On Friday I gave the talk about the Botanic Gardens Student Volunteer group to a small but engaged group of people from the ‘Psychologists for Environmental Action’ group and friends and colleagues from my own department.  I got lots of lovely feedback about the group and suggestions for future projects. The interesting discussion which followed included a contribution from a chemistry postgrad who’s discovered for herself the value of mindfulness and nature post-lockdown and has started her own Instagram account; taking close up photos of natural things which look quite ordinary till you look closely – also one of my favourite things.  Another fascinating contributor was an English literature PhD student writing about the transformative role of gardens in novels and how a garden can be a character in itself.  It was great to see such different ways of approaching the natural world.

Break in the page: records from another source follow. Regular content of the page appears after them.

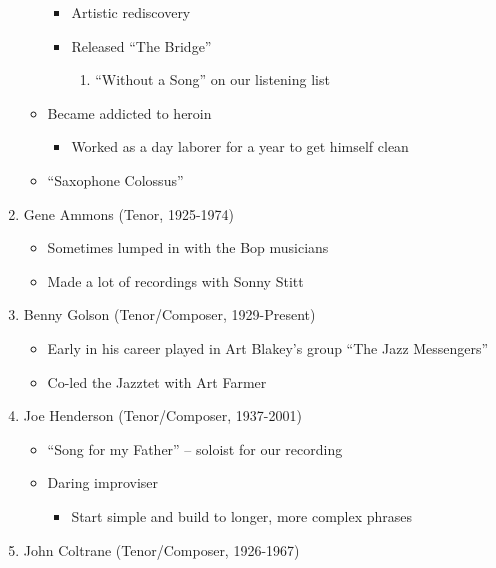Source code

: \documentclass[]{article}
\providecommand{\tightlist}{%
  \setlength{\itemsep}{0pt}\setlength{\parskip}{0pt}}
\begin{document}
\begin{enumerate}
\begin{itemize}
    \begin{itemize}
    \tightlist
    \item
      Artistic rediscovery
    \item
      Released ``The Bridge''

      \begin{enumerate}
      \def\labelenumii{\roman{enumii}.}
      \tightlist
      \item
        ``Without a Song'' on our listening list
      \end{enumerate}
    \end{itemize}
  \item
    Became addicted to heroin

    \begin{itemize}
    \tightlist
    \item
      Worked as a day laborer for a year to get himself clean
    \end{itemize}
  \item
    ``Saxophone Colossus''
  \end{itemize}
\item
  Gene Ammons (Tenor, 1925-1974)

  \begin{itemize}
  \tightlist
  \item
    Sometimes lumped in with the Bop musicians
  \item
    Made a lot of recordings with Sonny Stitt
  \end{itemize}
\item
  Benny Golson (Tenor/Composer, 1929-Present)

  \begin{itemize}
  \tightlist
  \item
    Early in his career played in Art Blakey's group ``The Jazz
    Messengers''
  \item
    Co-led the Jazztet with Art Farmer
  \end{itemize}
\item
  Joe Henderson (Tenor/Composer, 1937-2001)

  \begin{itemize}
  \tightlist
  \item
    ``Song for my Father'' -- soloist for our recording
  \item
    Daring improviser

    \begin{itemize}
    \tightlist
    \item
      Start simple and build to longer, more complex phrases
    \end{itemize}
  \end{itemize}
\item
  John Coltrane (Tenor/Composer, 1926-1967)


\end{enumerate}
\end{document}
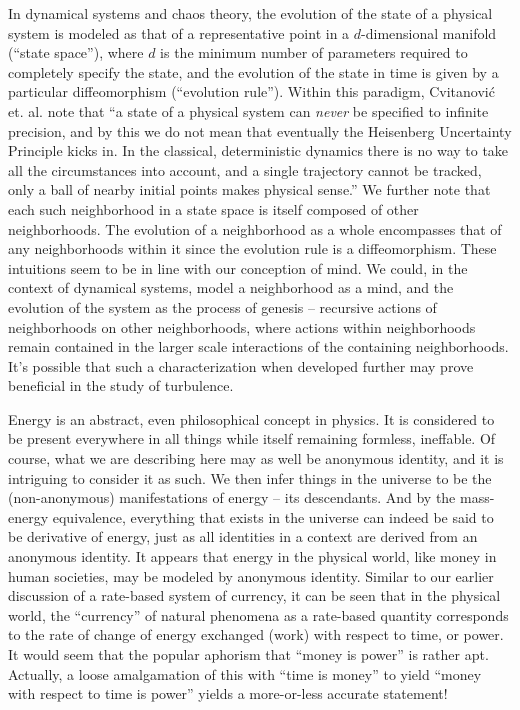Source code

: \documentclass[pra,twocolumn,groupedaddress,10pt]{revtex4}
\theoremstyle{definition}
\begin{document}
In dynamical systems and chaos theory, the evolution of the state of a physical system is modeled as that of a representative point in a $d$-dimensional manifold (``state space''), where $d$ is the minimum number of parameters required to completely specify the state, and the evolution of the state in time is given by a particular diffeomorphism (``evolution rule''). Within this paradigm, Cvitanovi\'{c} et. al.\cite{chaosbook} note that ``a state of a physical system can \textit{never} be specified to infinite precision, and by this we do not mean that eventually the Heisenberg Uncertainty Principle kicks in. In the classical, deterministic dynamics there is no way to take all the circumstances into account, and a single trajectory cannot be tracked, only a ball of nearby initial points makes physical sense.'' We further note that each such neighborhood in a state space is itself composed of other neighborhoods. The evolution of a neighborhood as a whole encompasses that of any neighborhoods within it since the evolution rule is a diffeomorphism. These intuitions seem to be in line with our conception of mind. We could, in the context of dynamical systems, model a neighborhood as a mind, and the evolution of the system as the process of genesis -- recursive actions of neighborhoods on other neighborhoods, where actions within neighborhoods remain contained in the larger scale interactions of the containing neighborhoods. It's possible that such a characterization when developed further may prove beneficial in the study of turbulence.

Energy is an abstract, even philosophical concept in physics. It is considered to be present everywhere in all things while itself remaining formless, ineffable. Of course, what we are describing here may as well be anonymous identity, and it is intriguing to consider it as such. We then infer things in the universe to be the (non-anonymous) manifestations of energy -- its descendants. And by the mass-energy equivalence, everything that exists in the universe can indeed be said to be derivative of energy, just as all identities in a context are derived from an anonymous identity. It appears that energy in the physical world, like money in human societies, may be modeled by anonymous identity. Similar to our earlier discussion of a rate-based system of currency, it can be seen that in the physical world, the ``currency'' of natural phenomena as a rate-based quantity corresponds to the rate of change of energy exchanged (work) with respect to time, or power. It would seem that the popular aphorism that ``money is power'' is rather apt. Actually, a loose amalgamation of this with ``time is money'' to yield ``money with respect to time is power'' yields a more-or-less accurate statement!
\end{document}
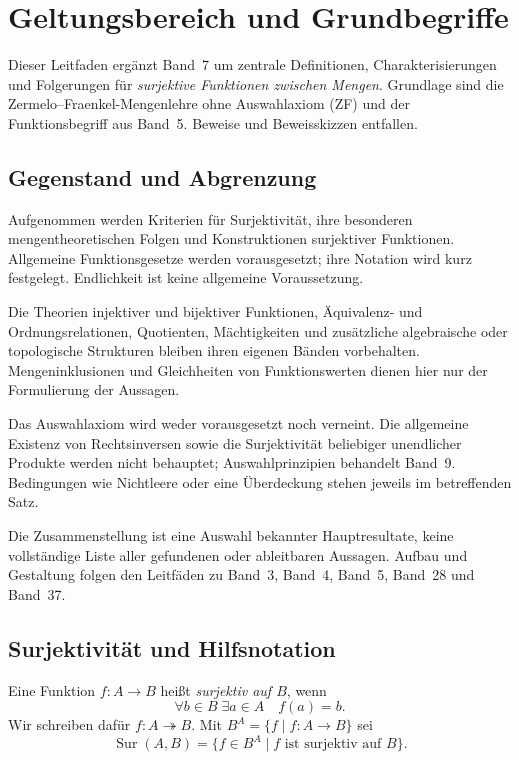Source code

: \chapter{Geltungsbereich und Grundbegriffe}

Dieser Leitfaden ergänzt Band~7 um zentrale Definitionen,
Charakterisierungen und Folgerungen für \emph{surjektive Funktionen
zwischen Mengen}. Grundlage sind die Zermelo--Fraenkel-Mengenlehre
ohne Auswahlaxiom (ZF) und der Funktionsbegriff aus Band~5.
Beweise und Beweisskizzen entfallen.

\section{Gegenstand und Abgrenzung}

Aufgenommen werden Kriterien für Surjektivität, ihre besonderen
mengentheoretischen Folgen und Konstruktionen surjektiver Funktionen.
Allgemeine Funktionsgesetze werden vorausgesetzt; ihre Notation
wird kurz festgelegt. Endlichkeit ist keine allgemeine Voraussetzung.

Die Theorien injektiver und bijektiver Funktionen, Äquivalenz- und
Ordnungsrelationen, Quotienten, Mächtigkeiten und zusätzliche
algebraische oder topologische Strukturen bleiben ihren eigenen
Bänden vorbehalten. Mengeninklusionen und Gleichheiten von
Funktionswerten dienen hier nur der Formulierung der Aussagen.

Das Auswahlaxiom wird weder vorausgesetzt noch verneint.
Die allgemeine Existenz von Rechtsinversen sowie die Surjektivität
beliebiger unendlicher Produkte werden nicht behauptet;
Auswahlprinzipien behandelt Band~9.
Bedingungen wie Nichtleere oder eine Überdeckung stehen jeweils
im betreffenden Satz.

Die Zusammenstellung ist eine Auswahl bekannter Hauptresultate,
keine vollständige Liste aller gefundenen oder ableitbaren Aussagen.
Aufbau und Gestaltung folgen den Leitfäden zu Band~3, Band~4,
Band~5, Band~28 und Band~37.
\section{Surjektivität und Hilfsnotation}

\begin{definition}
\label{b07guide:def:surjection}
Eine Funktion $f\colon A\to B$ heißt \emph{surjektiv auf $B$}, wenn
\[
 \forall b\in B\;\exists a\in A\quad f(a)=b.
\]
Wir schreiben dafür $f\colon A\twoheadrightarrow B$.
Mit $B^A=\{f\mid f\colon A\to B\}$ sei
\[
 \operatorname{Sur}(A,B)
   =\{f\in B^A\mid f\text{ ist surjektiv auf }B\}.
\]
\end{definition}

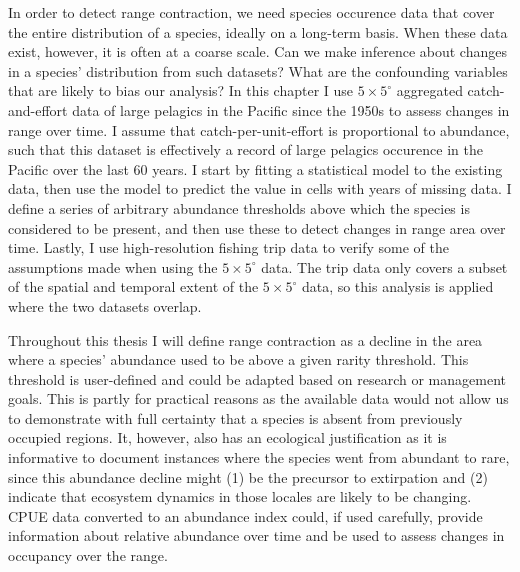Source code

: \documentclass{article}
\newcommand{\griddef}[2]{$#1 \times #2^\circ$}
\begin{document}
In order to detect range contraction, we need species occurence data that cover the entire
distribution of a species, ideally on a long-term basis. When
these data exist, however, it is often at a coarse scale. Can we make inference
about changes in a species' distribution from such datasets? What are
the confounding variables that are likely to bias our analysis? In
this chapter I use \griddef{5}{5} aggregated catch-and-effort
data of large pelagics in the Pacific since the
1950s to assess changes in range over time. I assume that catch-per-unit-effort is proportional to
abundance, such that this dataset is effectively a record of large pelagics
occurence in the Pacific over the last 60 years. I start by fitting a statistical model to the existing
data, then use the model to predict the value in cells with years of
missing data. I define a series of arbitrary abundance thresholds above
which the species is considered to be present, and then use these to
detect changes in range area over time. Lastly, I use high-resolution
fishing trip data to verify some of the assumptions made when using
the \griddef{5}{5} data. The trip data only covers a subset of the spatial
and temporal extent of the \griddef{5}{5} data, so this analysis is
applied where the two datasets overlap.


Throughout this thesis I will define range contraction as a decline
in the area where a species' abundance used to be above a given
rarity threshold. This threshold is user-defined and could be adapted
based on research or management goals. This is partly for
practical reasons as the available data would not allow us to demonstrate
with full certainty that a species is absent from previously occupied
regions. It, however, also has an ecological justification as it is
informative to document instances where the
species went from abundant to rare, since this abundance decline might
(1) be the precursor to extirpation and (2) indicate that ecosystem
dynamics in those locales are likely to be changing. CPUE data
converted to an abundance index could, if used carefully, provide
information about relative abundance over time and be used to assess
changes in occupancy over the range.
\end{document}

My final ‘nature outreach’ activity of the week was Saturday afternoon spent on a ‘Moss safari’, with some of next year’s potential undergraduate students and their families.  The enthusiasm of some at finding a whole new world of tiny creatures just under their noses is infectious. Some people find the larger invertebrates such as rotifers and tardigrades fairly rapidly but the samples are always patchy.  We had a number of students not happy to look at others’ samples and absolutely committed to finding their ‘own’ tardigrades, however long it took!

In the garden, the first Welsh poppies are flowering alongside some Cuckoo-flower by the pond.  I’m enjoying the scent as well as the sight of prolific apple blossom and hoping for a crop to match, in due course.

In the allotment I finally planted peas and some mixed salad leaves.  Hoping for better weather and more time for this next week….

Cultural highlight this week was a performance of ‘Andalucia’ at Northern Stage in Newcastle, by the Daniel Martinez company. Described as a musical representation of the eight regions of Andalucia, the home of flamenco, the performance features singing, dancing and a chamber orchestra (with Martinez’s brother on Euphonium!) 

I’ve been reading both The Fraud, by Zadie Smith and The Lying Life of Adults by Elana Ferrante this week, but have finished neither! I have to admit that, though it’s a good read, I’m finding the interwoven stories of lives in London and on a Jamaican sugar plantation rather confusing in The Fraud, but that may partly be because I’ve read it over too slowly, over a long a period of time.  The Elana Ferrante book is a dark but funny coming of age tale of a young girl in Naples – a much easier read!